For each line below, print it again exactly as shown.

[[ RECORD EXTRACTS open ]]

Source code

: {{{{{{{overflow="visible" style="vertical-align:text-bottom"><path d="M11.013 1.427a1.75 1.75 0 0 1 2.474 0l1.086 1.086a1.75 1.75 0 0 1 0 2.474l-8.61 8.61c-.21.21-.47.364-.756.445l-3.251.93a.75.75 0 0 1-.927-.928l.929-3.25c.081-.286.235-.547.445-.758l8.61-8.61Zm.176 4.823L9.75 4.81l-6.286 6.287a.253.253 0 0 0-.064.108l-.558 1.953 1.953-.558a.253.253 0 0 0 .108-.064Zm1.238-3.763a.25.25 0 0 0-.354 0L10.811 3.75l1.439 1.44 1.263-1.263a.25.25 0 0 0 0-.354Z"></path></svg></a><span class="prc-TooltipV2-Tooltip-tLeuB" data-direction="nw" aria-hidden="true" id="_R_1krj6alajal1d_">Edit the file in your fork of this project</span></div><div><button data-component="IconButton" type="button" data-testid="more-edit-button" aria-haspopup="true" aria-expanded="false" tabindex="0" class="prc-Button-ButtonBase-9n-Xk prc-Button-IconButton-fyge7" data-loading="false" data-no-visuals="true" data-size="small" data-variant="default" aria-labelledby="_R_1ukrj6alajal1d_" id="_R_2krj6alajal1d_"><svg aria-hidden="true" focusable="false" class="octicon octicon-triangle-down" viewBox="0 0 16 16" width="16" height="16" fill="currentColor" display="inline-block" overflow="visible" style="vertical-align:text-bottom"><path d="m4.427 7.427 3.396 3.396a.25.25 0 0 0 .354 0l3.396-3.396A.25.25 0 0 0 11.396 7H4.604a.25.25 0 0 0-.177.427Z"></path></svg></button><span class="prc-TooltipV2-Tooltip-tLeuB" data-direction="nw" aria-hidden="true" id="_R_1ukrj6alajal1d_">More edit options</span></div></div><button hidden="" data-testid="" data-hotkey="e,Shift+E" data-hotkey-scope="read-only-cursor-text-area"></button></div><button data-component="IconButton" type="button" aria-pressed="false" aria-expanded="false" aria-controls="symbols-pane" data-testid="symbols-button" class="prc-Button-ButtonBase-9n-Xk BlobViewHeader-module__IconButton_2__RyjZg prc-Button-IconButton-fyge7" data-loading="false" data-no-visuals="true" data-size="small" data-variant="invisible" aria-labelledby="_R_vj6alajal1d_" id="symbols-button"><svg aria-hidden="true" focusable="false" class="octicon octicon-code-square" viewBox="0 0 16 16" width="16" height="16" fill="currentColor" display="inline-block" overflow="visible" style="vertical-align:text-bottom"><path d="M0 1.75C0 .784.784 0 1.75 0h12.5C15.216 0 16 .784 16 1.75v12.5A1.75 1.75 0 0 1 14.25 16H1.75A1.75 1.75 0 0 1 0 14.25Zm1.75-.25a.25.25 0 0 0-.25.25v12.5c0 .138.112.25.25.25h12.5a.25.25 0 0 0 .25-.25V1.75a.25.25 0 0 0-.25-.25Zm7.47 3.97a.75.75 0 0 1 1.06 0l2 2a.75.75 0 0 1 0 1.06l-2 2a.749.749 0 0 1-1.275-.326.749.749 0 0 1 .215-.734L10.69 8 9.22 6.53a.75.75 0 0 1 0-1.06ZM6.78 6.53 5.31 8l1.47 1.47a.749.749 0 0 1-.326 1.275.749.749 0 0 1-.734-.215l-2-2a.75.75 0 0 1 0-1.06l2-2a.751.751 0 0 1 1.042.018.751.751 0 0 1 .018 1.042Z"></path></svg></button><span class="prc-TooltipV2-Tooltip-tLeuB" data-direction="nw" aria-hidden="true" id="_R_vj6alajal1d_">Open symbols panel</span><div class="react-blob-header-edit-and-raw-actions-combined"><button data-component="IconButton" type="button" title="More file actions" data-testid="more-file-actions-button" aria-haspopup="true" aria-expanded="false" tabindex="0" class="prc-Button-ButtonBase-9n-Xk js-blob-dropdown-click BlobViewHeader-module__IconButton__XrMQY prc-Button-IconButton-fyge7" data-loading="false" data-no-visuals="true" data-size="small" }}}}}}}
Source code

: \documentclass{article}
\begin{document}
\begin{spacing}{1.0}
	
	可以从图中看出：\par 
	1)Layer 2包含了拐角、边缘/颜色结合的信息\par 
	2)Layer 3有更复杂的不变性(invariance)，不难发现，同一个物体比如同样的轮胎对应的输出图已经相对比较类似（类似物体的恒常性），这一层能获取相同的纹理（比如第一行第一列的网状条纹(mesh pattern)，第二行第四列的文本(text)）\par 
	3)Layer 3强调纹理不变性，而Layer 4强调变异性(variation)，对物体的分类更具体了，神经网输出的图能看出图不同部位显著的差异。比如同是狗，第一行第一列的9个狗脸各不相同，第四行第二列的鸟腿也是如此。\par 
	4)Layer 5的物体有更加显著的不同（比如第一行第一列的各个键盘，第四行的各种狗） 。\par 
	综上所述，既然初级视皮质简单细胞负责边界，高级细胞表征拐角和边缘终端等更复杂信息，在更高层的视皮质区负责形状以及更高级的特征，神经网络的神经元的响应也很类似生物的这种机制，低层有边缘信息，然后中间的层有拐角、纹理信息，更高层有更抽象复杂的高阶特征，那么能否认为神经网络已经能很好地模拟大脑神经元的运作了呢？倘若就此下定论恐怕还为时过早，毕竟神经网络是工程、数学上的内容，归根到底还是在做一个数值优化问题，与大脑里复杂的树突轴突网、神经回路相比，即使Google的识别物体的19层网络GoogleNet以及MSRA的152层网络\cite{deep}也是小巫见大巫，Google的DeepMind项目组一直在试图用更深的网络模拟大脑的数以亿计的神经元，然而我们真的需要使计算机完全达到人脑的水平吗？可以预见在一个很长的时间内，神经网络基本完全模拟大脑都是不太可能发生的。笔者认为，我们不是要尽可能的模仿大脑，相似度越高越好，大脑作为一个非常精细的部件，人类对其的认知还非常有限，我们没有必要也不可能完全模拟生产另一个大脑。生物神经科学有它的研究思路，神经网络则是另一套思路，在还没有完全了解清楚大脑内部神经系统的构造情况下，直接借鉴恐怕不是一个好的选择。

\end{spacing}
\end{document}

[[ RECORD EXTRACTS closed ]]

SOLUTION TO THE PROBLEM:
Source code

: {{{{{{{overflow="visible" style="vertical-align:text-bottom"><path d="M11.013 1.427a1.75 1.75 0 0 1 2.474 0l1.086 1.086a1.75 1.75 0 0 1 0 2.474l-8.61 8.61c-.21.21-.47.364-.756.445l-3.251.93a.75.75 0 0 1-.927-.928l.929-3.25c.081-.286.235-.547.445-.758l8.61-8.61Zm.176 4.823L9.75 4.81l-6.286 6.287a.253.253 0 0 0-.064.108l-.558 1.953 1.953-.558a.253.253 0 0 0 .108-.064Zm1.238-3.763a.25.25 0 0 0-.354 0L10.811 3.75l1.439 1.44 1.263-1.263a.25.25 0 0 0 0-.354Z"></path></svg></a><span class="prc-TooltipV2-Tooltip-tLeuB" data-direction="nw" aria-hidden="true" id="_R_1krj6alajal1d_">Edit the file in your fork of this project</span></div><div><button data-component="IconButton" type="button" data-testid="more-edit-button" aria-haspopup="true" aria-expanded="false" tabindex="0" class="prc-Button-ButtonBase-9n-Xk prc-Button-IconButton-fyge7" data-loading="false" data-no-visuals="true" data-size="small" data-variant="default" aria-labelledby="_R_1ukrj6alajal1d_" id="_R_2krj6alajal1d_"><svg aria-hidden="true" focusable="false" class="octicon octicon-triangle-down" viewBox="0 0 16 16" width="16" height="16" fill="currentColor" display="inline-block" overflow="visible" style="vertical-align:text-bottom"><path d="m4.427 7.427 3.396 3.396a.25.25 0 0 0 .354 0l3.396-3.396A.25.25 0 0 0 11.396 7H4.604a.25.25 0 0 0-.177.427Z"></path></svg></button><span class="prc-TooltipV2-Tooltip-tLeuB" data-direction="nw" aria-hidden="true" id="_R_1ukrj6alajal1d_">More edit options</span></div></div><button hidden="" data-testid="" data-hotkey="e,Shift+E" data-hotkey-scope="read-only-cursor-text-area"></button></div><button data-component="IconButton" type="button" aria-pressed="false" aria-expanded="false" aria-controls="symbols-pane" data-testid="symbols-button" class="prc-Button-ButtonBase-9n-Xk BlobViewHeader-module__IconButton_2__RyjZg prc-Button-IconButton-fyge7" data-loading="false" data-no-visuals="true" data-size="small" data-variant="invisible" aria-labelledby="_R_vj6alajal1d_" id="symbols-button"><svg aria-hidden="true" focusable="false" class="octicon octicon-code-square" viewBox="0 0 16 16" width="16" height="16" fill="currentColor" display="inline-block" overflow="visible" style="vertical-align:text-bottom"><path d="M0 1.75C0 .784.784 0 1.75 0h12.5C15.216 0 16 .784 16 1.75v12.5A1.75 1.75 0 0 1 14.25 16H1.75A1.75 1.75 0 0 1 0 14.25Zm1.75-.25a.25.25 0 0 0-.25.25v12.5c0 .138.112.25.25.25h12.5a.25.25 0 0 0 .25-.25V1.75a.25.25 0 0 0-.25-.25Zm7.47 3.97a.75.75 0 0 1 1.06 0l2 2a.75.75 0 0 1 0 1.06l-2 2a.749.749 0 0 1-1.275-.326.749.749 0 0 1 .215-.734L10.69 8 9.22 6.53a.75.75 0 0 1 0-1.06ZM6.78 6.53 5.31 8l1.47 1.47a.749.749 0 0 1-.326 1.275.749.749 0 0 1-.734-.215l-2-2a.75.75 0 0 1 0-1.06l2-2a.751.751 0 0 1 1.042.018.751.751 0 0 1 .018 1.042Z"></path></svg></button><span class="prc-TooltipV2-Tooltip-tLeuB" data-direction="nw" aria-hidden="true" id="_R_vj6alajal1d_">Open symbols panel</span><div class="react-blob-header-edit-and-raw-actions-combined"><button data-component="IconButton" type="button" title="More file actions" data-testid="more-file-actions-button" aria-haspopup="true" aria-expanded="false" tabindex="0" class="prc-Button-ButtonBase-9n-Xk js-blob-dropdown-click BlobViewHeader-module__IconButton__XrMQY prc-Button-IconButton-fyge7" data-loading="false" data-no-visuals="true" data-size="small" }}}}}}}
Source code

: \documentclass{article}
\begin{document}
\begin{spacing}{1.0}
	
	可以从图中看出：\par 
	1)Layer 2包含了拐角、边缘/颜色结合的信息\par 
	2)Layer 3有更复杂的不变性(invariance)，不难发现，同一个物体比如同样的轮胎对应的输出图已经相对比较类似（类似物体的恒常性），这一层能获取相同的纹理（比如第一行第一列的网状条纹(mesh pattern)，第二行第四列的文本(text)）\par 
	3)Layer 3强调纹理不变性，而Layer 4强调变异性(variation)，对物体的分类更具体了，神经网输出的图能看出图不同部位显著的差异。比如同是狗，第一行第一列的9个狗脸各不相同，第四行第二列的鸟腿也是如此。\par 
	4)Layer 5的物体有更加显著的不同（比如第一行第一列的各个键盘，第四行的各种狗） 。\par 
	综上所述，既然初级视皮质简单细胞负责边界，高级细胞表征拐角和边缘终端等更复杂信息，在更高层的视皮质区负责形状以及更高级的特征，神经网络的神经元的响应也很类似生物的这种机制，低层有边缘信息，然后中间的层有拐角、纹理信息，更高层有更抽象复杂的高阶特征，那么能否认为神经网络已经能很好地模拟大脑神经元的运作了呢？倘若就此下定论恐怕还为时过早，毕竟神经网络是工程、数学上的内容，归根到底还是在做一个数值优化问题，与大脑里复杂的树突轴突网、神经回路相比，即使Google的识别物体的19层网络GoogleNet以及MSRA的152层网络\cite{deep}也是小巫见大巫，Google的DeepMind项目组一直在试图用更深的网络模拟大脑的数以亿计的神经元，然而我们真的需要使计算机完全达到人脑的水平吗？可以预见在一个很长的时间内，神经网络基本完全模拟大脑都是不太可能发生的。笔者认为，我们不是要尽可能的模仿大脑，相似度越高越好，大脑作为一个非常精细的部件，人类对其的认知还非常有限，我们没有必要也不可能完全模拟生产另一个大脑。生物神经科学有它的研究思路，神经网络则是另一套思路，在还没有完全了解清楚大脑内部神经系统的构造情况下，直接借鉴恐怕不是一个好的选择。

\end{spacing}
\end{document}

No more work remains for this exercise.